### Work instruction:
Please find every line below that includes "const" and report how many there are. Nothing else is needed.

Stored data
○ ○ ○

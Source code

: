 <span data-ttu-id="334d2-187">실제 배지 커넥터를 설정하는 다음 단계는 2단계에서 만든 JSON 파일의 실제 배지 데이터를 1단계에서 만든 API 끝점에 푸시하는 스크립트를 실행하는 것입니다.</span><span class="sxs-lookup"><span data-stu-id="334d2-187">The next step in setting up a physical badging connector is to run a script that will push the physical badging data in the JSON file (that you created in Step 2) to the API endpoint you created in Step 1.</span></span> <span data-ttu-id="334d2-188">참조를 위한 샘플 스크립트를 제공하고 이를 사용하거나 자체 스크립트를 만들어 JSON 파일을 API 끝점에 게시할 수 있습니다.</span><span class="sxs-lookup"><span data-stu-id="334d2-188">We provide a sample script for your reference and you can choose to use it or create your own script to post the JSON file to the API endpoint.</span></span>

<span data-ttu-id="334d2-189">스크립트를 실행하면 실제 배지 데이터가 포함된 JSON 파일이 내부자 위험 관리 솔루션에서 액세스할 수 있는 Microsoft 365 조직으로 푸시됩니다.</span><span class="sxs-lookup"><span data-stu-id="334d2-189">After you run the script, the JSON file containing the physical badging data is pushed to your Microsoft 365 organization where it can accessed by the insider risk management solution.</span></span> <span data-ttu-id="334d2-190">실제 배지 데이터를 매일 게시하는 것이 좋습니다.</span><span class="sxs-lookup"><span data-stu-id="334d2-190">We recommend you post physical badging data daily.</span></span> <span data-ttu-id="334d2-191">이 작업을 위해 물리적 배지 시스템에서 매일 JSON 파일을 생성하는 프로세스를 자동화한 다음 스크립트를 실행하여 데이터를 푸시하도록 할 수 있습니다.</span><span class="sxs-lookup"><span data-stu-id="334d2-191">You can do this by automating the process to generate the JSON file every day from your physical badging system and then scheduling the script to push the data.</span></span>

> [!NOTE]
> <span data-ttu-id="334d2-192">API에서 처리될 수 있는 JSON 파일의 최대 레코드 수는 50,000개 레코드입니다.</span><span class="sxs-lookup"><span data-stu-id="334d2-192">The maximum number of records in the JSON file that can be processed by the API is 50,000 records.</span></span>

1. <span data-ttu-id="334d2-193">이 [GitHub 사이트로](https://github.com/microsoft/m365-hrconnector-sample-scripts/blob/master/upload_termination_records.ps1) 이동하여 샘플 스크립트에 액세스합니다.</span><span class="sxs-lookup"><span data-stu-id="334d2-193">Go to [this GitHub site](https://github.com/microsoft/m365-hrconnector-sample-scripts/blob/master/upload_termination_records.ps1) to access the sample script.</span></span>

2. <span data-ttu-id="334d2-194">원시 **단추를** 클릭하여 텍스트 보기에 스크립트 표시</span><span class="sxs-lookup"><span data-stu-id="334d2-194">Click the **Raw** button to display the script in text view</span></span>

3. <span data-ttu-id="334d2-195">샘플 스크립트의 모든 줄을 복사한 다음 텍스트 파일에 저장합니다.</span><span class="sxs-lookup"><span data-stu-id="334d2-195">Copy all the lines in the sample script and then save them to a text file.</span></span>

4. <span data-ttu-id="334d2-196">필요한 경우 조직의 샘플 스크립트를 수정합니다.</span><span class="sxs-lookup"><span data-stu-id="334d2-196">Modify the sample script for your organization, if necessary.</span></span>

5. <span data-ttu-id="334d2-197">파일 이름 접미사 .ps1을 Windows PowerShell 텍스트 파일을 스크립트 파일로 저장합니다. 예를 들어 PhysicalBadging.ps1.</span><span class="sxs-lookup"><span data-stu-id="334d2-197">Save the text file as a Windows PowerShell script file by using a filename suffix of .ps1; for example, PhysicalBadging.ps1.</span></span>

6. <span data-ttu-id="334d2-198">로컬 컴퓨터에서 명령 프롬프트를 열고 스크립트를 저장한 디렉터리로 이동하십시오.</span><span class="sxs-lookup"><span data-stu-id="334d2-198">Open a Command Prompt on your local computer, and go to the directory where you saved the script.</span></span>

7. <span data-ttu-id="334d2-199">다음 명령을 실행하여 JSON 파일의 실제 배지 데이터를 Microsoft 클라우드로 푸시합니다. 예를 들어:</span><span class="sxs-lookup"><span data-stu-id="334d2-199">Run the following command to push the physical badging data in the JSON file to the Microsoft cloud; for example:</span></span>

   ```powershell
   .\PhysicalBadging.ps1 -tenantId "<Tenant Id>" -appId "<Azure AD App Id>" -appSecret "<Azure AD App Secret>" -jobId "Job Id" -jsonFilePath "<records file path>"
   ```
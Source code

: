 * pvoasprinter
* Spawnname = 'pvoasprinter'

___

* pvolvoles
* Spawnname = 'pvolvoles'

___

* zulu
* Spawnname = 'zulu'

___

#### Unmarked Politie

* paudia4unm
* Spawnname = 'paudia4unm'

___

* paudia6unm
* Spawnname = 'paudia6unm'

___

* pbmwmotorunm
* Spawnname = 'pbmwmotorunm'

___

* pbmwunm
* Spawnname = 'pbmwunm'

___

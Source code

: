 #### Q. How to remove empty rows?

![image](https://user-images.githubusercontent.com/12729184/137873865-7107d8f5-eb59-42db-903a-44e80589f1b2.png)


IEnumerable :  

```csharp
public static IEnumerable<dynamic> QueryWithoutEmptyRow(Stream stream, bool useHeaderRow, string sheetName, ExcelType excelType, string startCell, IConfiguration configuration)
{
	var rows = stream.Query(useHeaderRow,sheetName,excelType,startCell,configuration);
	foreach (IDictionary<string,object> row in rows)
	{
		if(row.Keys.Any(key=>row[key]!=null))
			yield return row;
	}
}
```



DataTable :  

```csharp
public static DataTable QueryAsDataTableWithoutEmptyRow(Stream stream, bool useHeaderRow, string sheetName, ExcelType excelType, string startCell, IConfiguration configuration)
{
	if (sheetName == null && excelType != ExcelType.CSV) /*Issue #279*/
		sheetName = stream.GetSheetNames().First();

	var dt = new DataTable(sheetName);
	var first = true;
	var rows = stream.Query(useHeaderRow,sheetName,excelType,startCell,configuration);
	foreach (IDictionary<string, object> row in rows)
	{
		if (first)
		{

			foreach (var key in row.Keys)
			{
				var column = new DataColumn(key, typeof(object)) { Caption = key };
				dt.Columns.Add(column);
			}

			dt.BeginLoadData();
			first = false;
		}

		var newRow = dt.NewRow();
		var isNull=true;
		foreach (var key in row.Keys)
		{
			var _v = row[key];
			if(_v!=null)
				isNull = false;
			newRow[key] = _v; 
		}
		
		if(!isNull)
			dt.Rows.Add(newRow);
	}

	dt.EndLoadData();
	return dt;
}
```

○ ○ ○

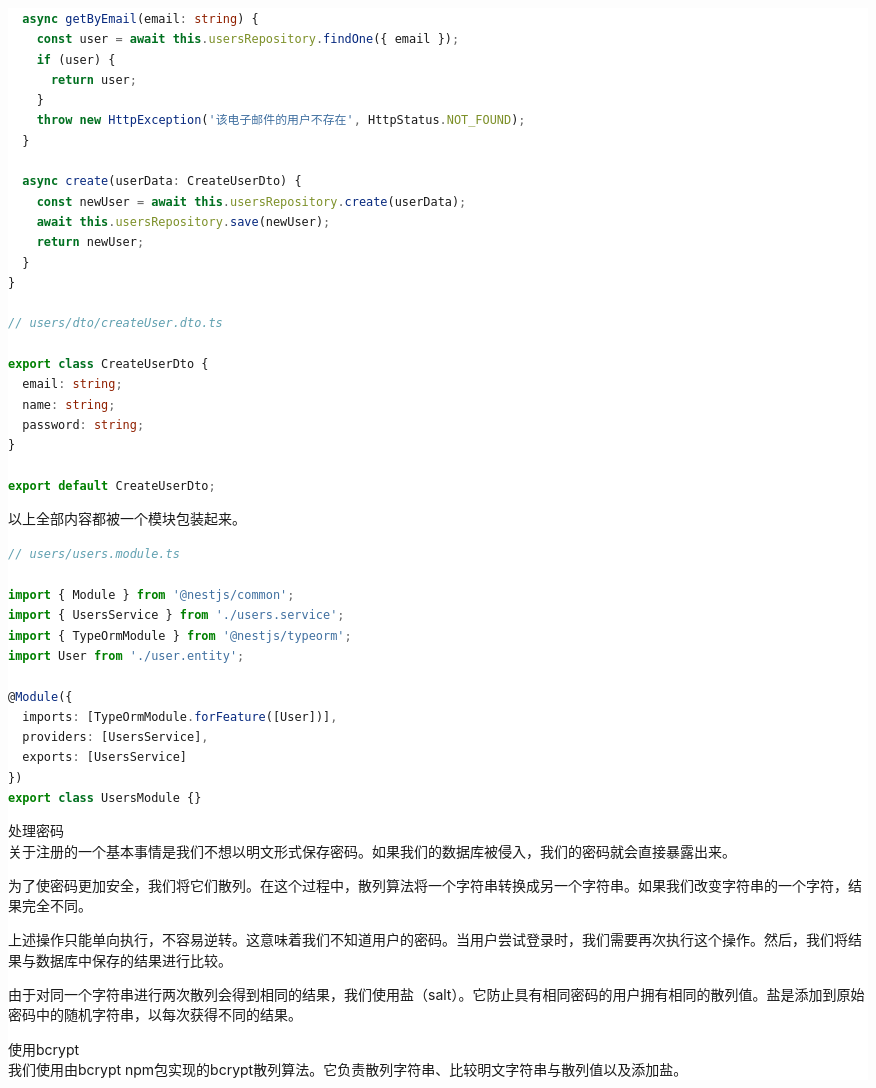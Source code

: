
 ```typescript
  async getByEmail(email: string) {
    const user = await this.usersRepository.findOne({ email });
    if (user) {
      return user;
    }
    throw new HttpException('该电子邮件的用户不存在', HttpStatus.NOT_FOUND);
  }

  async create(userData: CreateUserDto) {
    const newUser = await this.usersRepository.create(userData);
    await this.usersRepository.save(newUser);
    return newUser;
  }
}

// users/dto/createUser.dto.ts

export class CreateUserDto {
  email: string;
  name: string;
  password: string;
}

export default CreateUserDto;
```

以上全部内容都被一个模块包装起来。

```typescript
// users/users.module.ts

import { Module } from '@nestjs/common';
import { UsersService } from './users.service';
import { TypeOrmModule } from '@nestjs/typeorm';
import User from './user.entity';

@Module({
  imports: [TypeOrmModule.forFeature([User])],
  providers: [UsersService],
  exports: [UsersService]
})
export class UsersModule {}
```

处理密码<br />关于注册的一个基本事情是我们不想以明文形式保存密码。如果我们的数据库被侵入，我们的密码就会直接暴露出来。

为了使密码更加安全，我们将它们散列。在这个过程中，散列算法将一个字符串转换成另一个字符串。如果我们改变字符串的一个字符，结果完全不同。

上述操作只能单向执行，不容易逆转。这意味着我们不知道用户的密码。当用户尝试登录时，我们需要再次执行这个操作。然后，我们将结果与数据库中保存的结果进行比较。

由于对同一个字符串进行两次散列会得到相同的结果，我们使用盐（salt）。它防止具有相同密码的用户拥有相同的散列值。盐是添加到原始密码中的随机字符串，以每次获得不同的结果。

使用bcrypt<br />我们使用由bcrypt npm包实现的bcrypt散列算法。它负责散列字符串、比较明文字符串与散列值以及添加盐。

○ ○ ○

### Solution for this exercise:
2